The wheelchair is one of the best inventions to help disabled people. It can easily transport people from one place to another safely without having to use a person's feet as a means of transportation. However, people in wheelchairs are extremely limited in a number of activities they can do. They can't go certain places, they can't reach certain things, and most importantly the interaction is not quite the same. For kids, one might feel included as they are unable to play on the carpet with the other students. Juan an elementary school student expressed these problems to us and felt he needed a solution to solve his problems. The uplift wheelchair is a regularly sized wheelchair that has the capabilities to lower and expand fully outwards to the ground.
This second version of the Uplift wheelchair uses a suspension and gear system to lower the chair to the ground. In an upright position the wheelchair looks identical to a normal wheelchair, however when unlatched from the back, the chair can be slowly lowered to the ground. For support, there are two beams attached to the base and wheels. The beams bear the weight of the user and multiple springs assist the chair, resulting the a smooth lowering motion. In order to support the full weight of Juan, the wheelchair also needed support in front so it didn't tip over. This is why gears were added attached to the parallel beams. I had to do a lot of experimenting with the placement of the beams to that the chair clears the wheels, but in the end this position was chosen because of the front beams. I knew that these wanted to be able to expand with the chair making the center of mass always be over the wheels, but I didn't know how to fix them in place. The whole point of the gears is for the front beams to actually bear weight depending on the suspension speed in the springs. Once lowered to the ground these beams would support Juan's feet and keep him in a relaxed position. To go back into his locked position a helper or teacher would simply push on the back of the wheelchair with his or her foot on a pedal and with a certain amount of force, the chair would raise back up. While this would need a huge amount of force, the springs would add enough tension and pressure to make this "release system" easy to engage and disengage. Once in upright position the springs would relax and to keep the chair from falling, a door lock mechanism would be placed on the chair to lock the seat in place with a click. This would be the only mechanism needed to engage and disengage the chair.

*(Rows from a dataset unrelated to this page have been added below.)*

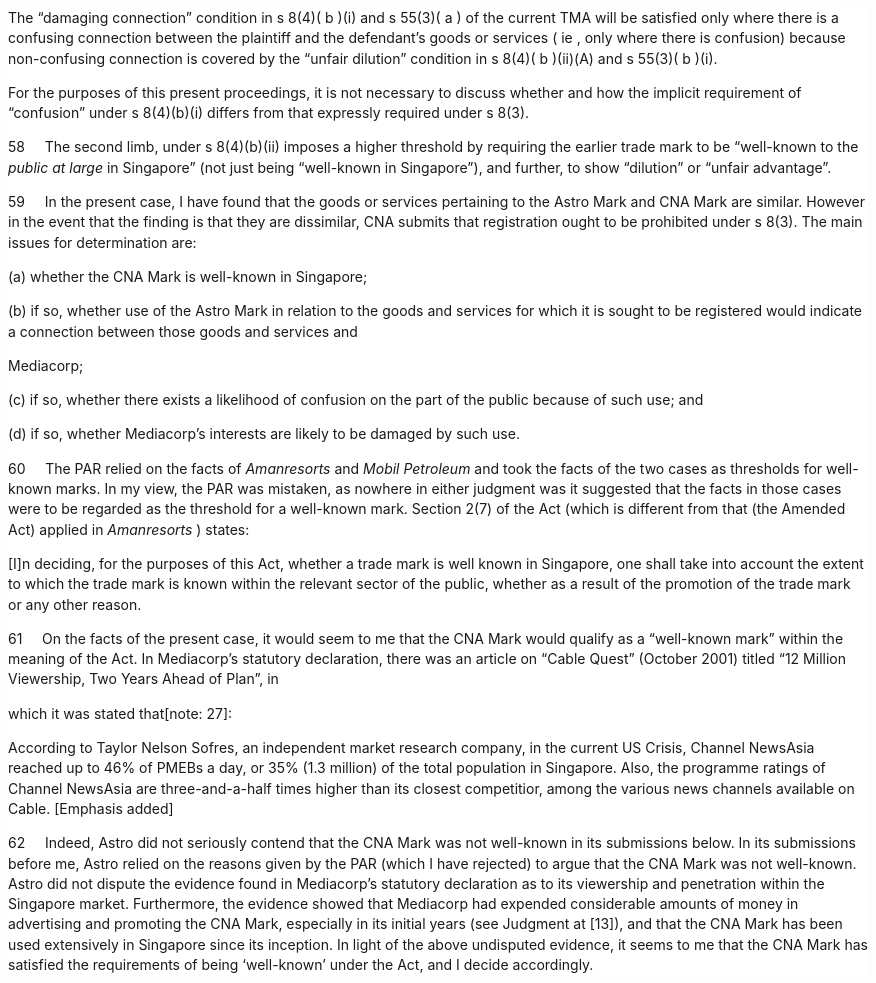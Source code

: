  The “damaging connection” condition in s 8(4)( b )(i) and s 55(3)( a ) of the current TMA will be satisfied only where there is a confusing connection between the plaintiff and the defendant’s goods or services ( ie , only where there is confusion) because non-confusing connection is covered by the “unfair dilution” condition in s 8(4)( b )(ii)(A) and s 55(3)( b )(i). 

For the purposes of this present proceedings, it is not necessary to discuss whether and how the implicit requirement of “confusion” under s 8(4)(b)(i) differs from that expressly required under s 8(3). 

58     The second limb, under s 8(4)(b)(ii) imposes a higher threshold by requiring the earlier trade mark to be “well-known to the _public at large_ in Singapore” (not just being “well-known in Singapore”), and further, to show “dilution” or “unfair advantage”. 

59     In the present case, I have found that the goods or services pertaining to the Astro Mark and CNA Mark are similar. However in the event that the finding is that they are dissimilar, CNA submits that registration ought to be prohibited under s 8(3). The main issues for determination are: 

 (a) whether the CNA Mark is well-known in Singapore; 

 (b) if so, whether use of the Astro Mark in relation to the goods and services for which it is sought to be registered would indicate a connection between those goods and services and 


 Mediacorp; 

 (c) if so, whether there exists a likelihood of confusion on the part of the public because of such use; and 

 (d) if so, whether Mediacorp’s interests are likely to be damaged by such use. 

60     The PAR relied on the facts of _Amanresorts_ and _Mobil Petroleum_ and took the facts of the two cases as thresholds for well-known marks. In my view, the PAR was mistaken, as nowhere in either judgment was it suggested that the facts in those cases were to be regarded as the threshold for a well-known mark. Section 2(7) of the Act (which is different from that (the Amended Act) applied in _Amanresorts_ ) states: 

 [I]n deciding, for the purposes of this Act, whether a trade mark is well known in Singapore, one shall take into account the extent to which the trade mark is known within the relevant sector of the public, whether as a result of the promotion of the trade mark or any other reason. 

61     On the facts of the present case, it would seem to me that the CNA Mark would qualify as a “well-known mark” within the meaning of the Act. In Mediacorp’s statutory declaration, there was an article on “Cable Quest” (October 2001) titled “12 Million Viewership, Two Years Ahead of Plan”, in 

which it was stated that[note: 27]: 

 According to Taylor Nelson Sofres, an independent market research company, in the current US Crisis, Channel NewsAsia reached up to 46% of PMEBs a day, or 35% (1.3 million) of the total population in Singapore. Also, the programme ratings of Channel NewsAsia are three-and-a-half times higher than its closest competitior, among the various news channels available on Cable. [Emphasis added] 

62     Indeed, Astro did not seriously contend that the CNA Mark was not well-known in its submissions below. In its submissions before me, Astro relied on the reasons given by the PAR (which I have rejected) to argue that the CNA Mark was not well-known. Astro did not dispute the evidence found in Mediacorp’s statutory declaration as to its viewership and penetration within the Singapore market. Furthermore, the evidence showed that Mediacorp had expended considerable amounts of money in advertising and promoting the CNA Mark, especially in its initial years (see Judgment at [13]), and that the CNA Mark has been used extensively in Singapore since its inception. In light of the above undisputed evidence, it seems to me that the CNA Mark has satisfied the requirements of being ‘well-known’ under the Act, and I decide accordingly.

While a lowering and raising wheelchair is already out on the market, our wheelchair would have significant advantages over them. Firstly, the price range of an automated scissor lift chair is between 15,000 and 30,000 dollars. Most disabled have income problems as most cannot work and so this wheelchair is way out of their range. Our chair would be a few hundred dollars, and as most of the cost is the chair itself with all of the padding. Our chair would just come with a base and with a few bolts, one could take their fully functional chair and attach it to our base while still using their wheels and expensive parts. This wheelchair would be useful to all kids and adults who wish to be included in activities that they should be able to participate in but can't, due to their disabilities.